Consequences of $T_{sat}$ and $P_{sat}$ dependence

Question

I understand that boiling point increases as pressure increases. This means that if you boil water at higher pressure it is going to need much more energy to break the bonds and thus boil at higher temperature. On a thermodynamics text (written by Cengel, Michael ), the text uses refrigerant-134a as an example.

"Consider a sealed can of liquid refrigerant -134a in a room $25^{\circ}$ . If the can has been in the room long enough, the temperature of the refrigerant in the can is also $25^{\circ}$. Now if the lid is opened slowy and some refrigerant is allowed to escape, the pressure in the can will start dropping until it reaches the atmospheric pressure.if you are holding the can, you will notice it's temperature dropping rapidly and even ice forming outside the can. A thermometer inserted in the can reads $-26^{\circ}C $when the pressure drops to 1 atm , which is the saturation temperature of refrigerant 134a at that pressure the temperature of liquid refrigerant will remain at $-26^{\circ}C $until last drop vaporize."
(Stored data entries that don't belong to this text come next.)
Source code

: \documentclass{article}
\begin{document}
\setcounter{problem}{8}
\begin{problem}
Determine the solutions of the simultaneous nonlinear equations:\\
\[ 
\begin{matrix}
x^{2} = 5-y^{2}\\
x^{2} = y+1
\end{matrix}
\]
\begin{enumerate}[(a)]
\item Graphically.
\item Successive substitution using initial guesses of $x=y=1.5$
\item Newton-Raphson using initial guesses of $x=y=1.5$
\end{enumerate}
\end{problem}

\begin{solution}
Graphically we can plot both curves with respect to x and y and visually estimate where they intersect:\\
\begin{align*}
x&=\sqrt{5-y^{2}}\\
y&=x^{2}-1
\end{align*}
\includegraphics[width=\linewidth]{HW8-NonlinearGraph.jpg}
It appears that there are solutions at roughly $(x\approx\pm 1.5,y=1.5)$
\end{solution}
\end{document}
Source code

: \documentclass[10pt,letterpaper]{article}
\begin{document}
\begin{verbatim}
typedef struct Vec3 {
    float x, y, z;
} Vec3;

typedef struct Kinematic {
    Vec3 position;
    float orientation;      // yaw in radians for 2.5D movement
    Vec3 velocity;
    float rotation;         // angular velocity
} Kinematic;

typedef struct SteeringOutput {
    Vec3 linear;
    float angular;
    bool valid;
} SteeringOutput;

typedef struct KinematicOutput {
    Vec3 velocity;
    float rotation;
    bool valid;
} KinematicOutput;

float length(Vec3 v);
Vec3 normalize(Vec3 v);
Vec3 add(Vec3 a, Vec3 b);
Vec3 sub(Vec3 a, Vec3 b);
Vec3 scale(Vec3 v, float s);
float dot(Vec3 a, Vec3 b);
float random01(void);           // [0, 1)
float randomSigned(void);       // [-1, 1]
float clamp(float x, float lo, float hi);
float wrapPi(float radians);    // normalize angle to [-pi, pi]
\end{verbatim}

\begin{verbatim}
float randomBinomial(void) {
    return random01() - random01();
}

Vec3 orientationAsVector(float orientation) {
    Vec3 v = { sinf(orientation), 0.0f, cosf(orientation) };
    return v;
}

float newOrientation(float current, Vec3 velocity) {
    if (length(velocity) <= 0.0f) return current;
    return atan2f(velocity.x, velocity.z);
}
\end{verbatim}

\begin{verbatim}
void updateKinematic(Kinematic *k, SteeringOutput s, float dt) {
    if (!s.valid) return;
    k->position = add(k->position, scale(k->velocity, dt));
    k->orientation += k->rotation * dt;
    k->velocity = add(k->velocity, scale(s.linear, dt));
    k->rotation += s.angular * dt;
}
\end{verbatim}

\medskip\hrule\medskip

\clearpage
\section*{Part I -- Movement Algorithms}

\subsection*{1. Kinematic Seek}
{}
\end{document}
The part I don't get is the Italicized part. How can the temperature drop when the pressure drops? is there an answer which explains it at a molecular level? Does it work for all cases?(If I decrease the pressure of a can with liquid water in it, will it turn cold too?)

Answer 1

Are you familiar with the concept of "heat of vaporization." When you allow the pressure in the can to drop by allowing some gas to escape from the can, the liquid is still at the warmer temperature, and its equilibrium vapor pressure is now higher than the pressure of the gas in the head space. So some liquid will evaporate in order to try to re-establish equilibrium. This evaporation (and associated heat of vaporization) will cause the temperature of the can contents (both liquid and vapor) to drop. This action will continue until equilibrium is re-established at a lower temperature and equilibrium vapor pressure (equal to the outside pressure).

Answer 2

The transformation you are describing occurs very rapidly, we can thus consider it adiabatic. An adiabatic expansion of an ideal gas leads to a rapid decrease in its temperature. You can read it from Laplace's law :

$P^{1-\gamma} T^{\gamma} = K_0$, where $K_0$ is a constant.

As $\gamma > 1$, if $P$ decreases (which is the case here) then $T$ decreases as well.

Temperature comes from thermal agitation. At a microscopic level, you can picture it as gas molecules being less "agitated" on average as you give them more space to expand.

There are many reasons why water would probably behave differently. Firstly, it is a condensed phase, it thus doesn't follow the ideal gas law. Secondly (and more importantly), liquid water exhibits very strtong interactions (mainly hydrogen bonds), making its behavior very different than most other liquids.